**Records to process**:
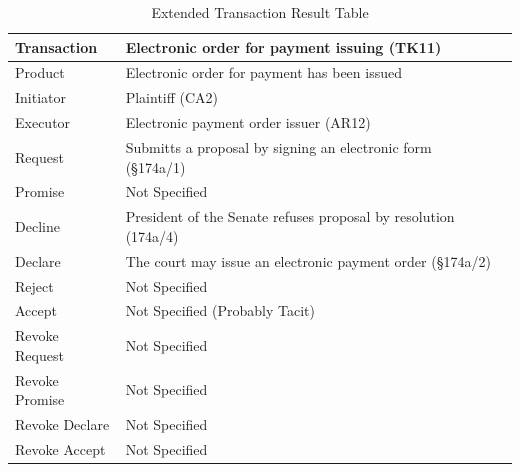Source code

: \begin{landscape}
\begin{table}[h]
\caption{Extended Transaction Result Table}
\label{tab:etrt}
\begin{tabular}{|l||l|l|}
\hline
Transaction  &  Electronic order for payment issuing (TK11) \\ \hline
Product      &  Electronic order for payment has been issued \\ \hline
Initiator      & Plaintiff (CA2) \\ \hline
Executor       &  Electronic payment order issuer (AR12) \\ \hline
Request        & Submitts a proposal by signing an electronic form (\S174a/1)
  \\ \hline
Promise        &    Not Specified   \\ \hline
Decline        & President of the Senate refuses proposal by resolution (174a/4)  \\ \hline
Declare        &  The court may issue an electronic payment order (\S174a/2)  \\ \hline
Reject         &  Not Specified   \\ \hline
Accept         & Not Specified (Probably Tacit) \\ \hline
Revoke Request & Not Specified \\ \hline
Revoke Promise & Not Specified  \\ \hline
Revoke Declare & Not Specified      \\ \hline
Revoke Accept  &  Not Specified \\ \hline
\end{tabular}
\end{table}


\end{landscape}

**Exercise objective**:
Whenever a line above has the word "Specified" in it, copy that line.

**Task output**:
Promise        &    Not Specified   \\ \hline
Reject         &  Not Specified   \\ \hline
Accept         & Not Specified (Probably Tacit) \\ \hline
Revoke Request & Not Specified \\ \hline
Revoke Promise & Not Specified  \\ \hline
Revoke Declare & Not Specified      \\ \hline
Revoke Accept  &  Not Specified \\ \hline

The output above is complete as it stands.